Praise the Lord and pass the reptile
Laura Miller of Salon tries mightily, in her ingenious twin review of The Twilight of Atheism by Alister McGrath and The End of Faith by Sam Harris, to adopt the enlightened tone of one who sees past two extremes. Miller criticizes McGrath's book as "a masterpiece of condescension masquerading as sober consideration, lucid in a magnanimous, Olympian sort of way, and so ensconced in its authority that it positively reeks of Oxford, where, sure enough, McGrath is a professor of historical theology."
She does not spare Harris entirely:
Harris, by contrast, is fiery, a polemicist raging against the "life destroying gibberish" he maintains is threatening humanity's very survival. He can't resist studding the pages of "The End of Faith" with seemingly every withering zinger that's occurred to him in the shower or during bouts of insomnia, from deploring "religious ideas that belong on the same shelf with Batman, the philosopher's stone and unicorns" to asking us to "imagine a future in which millions of our descendants murder each other over rival interpretations of 'Star Wars' or Windows 98."
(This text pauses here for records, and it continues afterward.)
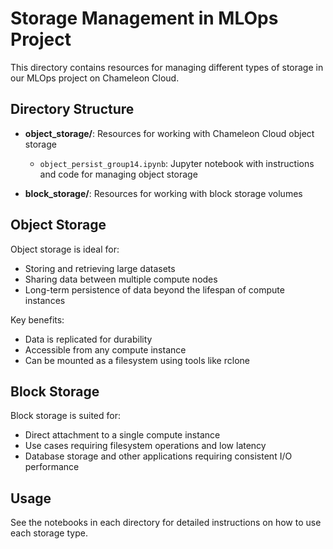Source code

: # Storage Management in MLOps Project

This directory contains resources for managing different types of storage in our MLOps project on Chameleon Cloud.

## Directory Structure

- **object_storage/**: Resources for working with Chameleon Cloud object storage
  - `object_persist_group14.ipynb`: Jupyter notebook with instructions and code for managing object storage
  
- **block_storage/**: Resources for working with block storage volumes

## Object Storage

Object storage is ideal for:
- Storing and retrieving large datasets
- Sharing data between multiple compute nodes
- Long-term persistence of data beyond the lifespan of compute instances

Key benefits:
- Data is replicated for durability
- Accessible from any compute instance
- Can be mounted as a filesystem using tools like rclone

## Block Storage

Block storage is suited for:
- Direct attachment to a single compute instance
- Use cases requiring filesystem operations and low latency
- Database storage and other applications requiring consistent I/O performance

## Usage

See the notebooks in each directory for detailed instructions on how to use each storage type.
Still, In writing on behalf of "the thinking agnostic," Miller lets slip a few of her own whoppers of condescension. Miller's most withering remarks are aimed at those "fundamentalist Christians" with whom McGrath associates himself merely by writing a book like The Twilight of Atheism.
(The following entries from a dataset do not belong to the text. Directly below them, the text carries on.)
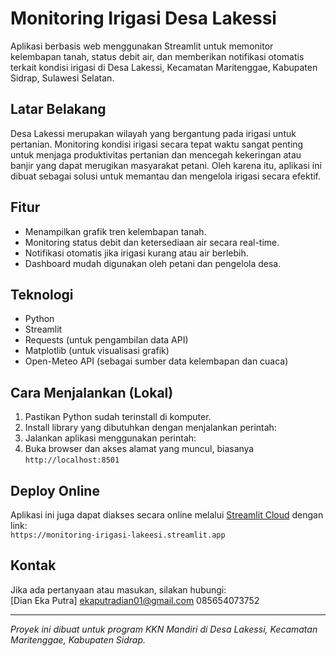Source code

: # Monitoring Irigasi Desa Lakessi

Aplikasi berbasis web menggunakan Streamlit untuk memonitor kelembapan tanah, status debit air, dan memberikan notifikasi otomatis terkait kondisi irigasi di Desa Lakessi, Kecamatan Maritenggae, Kabupaten Sidrap, Sulawesi Selatan.

## Latar Belakang
Desa Lakessi merupakan wilayah yang bergantung pada irigasi untuk pertanian. Monitoring kondisi irigasi secara tepat waktu sangat penting untuk menjaga produktivitas pertanian dan mencegah kekeringan atau banjir yang dapat merugikan masyarakat petani. Oleh karena itu, aplikasi ini dibuat sebagai solusi untuk memantau dan mengelola irigasi secara efektif.

## Fitur
- Menampilkan grafik tren kelembapan tanah.
- Monitoring status debit dan ketersediaan air secara real-time.
- Notifikasi otomatis jika irigasi kurang atau air berlebih.
- Dashboard mudah digunakan oleh petani dan pengelola desa.

## Teknologi
- Python
- Streamlit
- Requests (untuk pengambilan data API)
- Matplotlib (untuk visualisasi grafik)
- Open-Meteo API (sebagai sumber data kelembapan dan cuaca)

## Cara Menjalankan (Lokal)
1. Pastikan Python sudah terinstall di komputer.
2. Install library yang dibutuhkan dengan menjalankan perintah:
3. Jalankan aplikasi menggunakan perintah:
4. Buka browser dan akses alamat yang muncul, biasanya `http://localhost:8501`

## Deploy Online
Aplikasi ini juga dapat diakses secara online melalui [Streamlit Cloud](https://streamlit.io/cloud) dengan link:  
`https://monitoring-irigasi-lakeesi.streamlit.app`

## Kontak
Jika ada pertanyaan atau masukan, silakan hubungi:  
[Dian Eka Putra]
ekaputradian01@gmail.com
085654073752

---

*Proyek ini dibuat untuk program KKN Mandiri di Desa Lakessi, Kecamatan Maritenggae, Kabupaten Sidrap.*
She writes of McGrath, "Although perfectly happy to accuse Freud of misogyny and [Madalyn Murray] O'Hair of homophobia, he manages to entirely skirt the fact that, in this country, fundamentalist Christians have tried to elevate such prejudices to the status of law." Miller doesn't cite specific examples, of course. Apparently Salon editors consider such connections painfully self-evident to anyone other than a fundamentalist Christian.
Her strongest venom, however, is reserved for a paragraph that follows McGrath's praise for Pentecostals:
There's something comical about McGrath's donnish nod to the snake handlers (what's next, Anglican hip-hop?), but it isn't nearly as absurd as his efforts to show that postmodernism has ridden to the rescue of religion by dismantling atheism's insistence that there is "only one, correct, rational way of looking at the world." Postmodernist philosophy, he writes, defies atheism's "emphasis upon uniformity and control" and its demands for "the suppression of differences and diversity." This assault on hierarchies makes postmodernism the natural ally of -- what, the faith that brought us the Inquisition and the Moral Majority?
Amazing. Did you know that Pentecostals routinely handle snakes? Somebody really ought to inform the Assemblies of God about this, as its website offers no tips on the proper care and feeding of serpents. And since when has the Inquisition become synonymous with any threat posed by the long-ago disbanded Moral Majority Inc.? (Finally, a factual note: Anglican hip-hop already has premiered in all its goofy splendor. Miller needs to dream up some other oxymoronic joke.)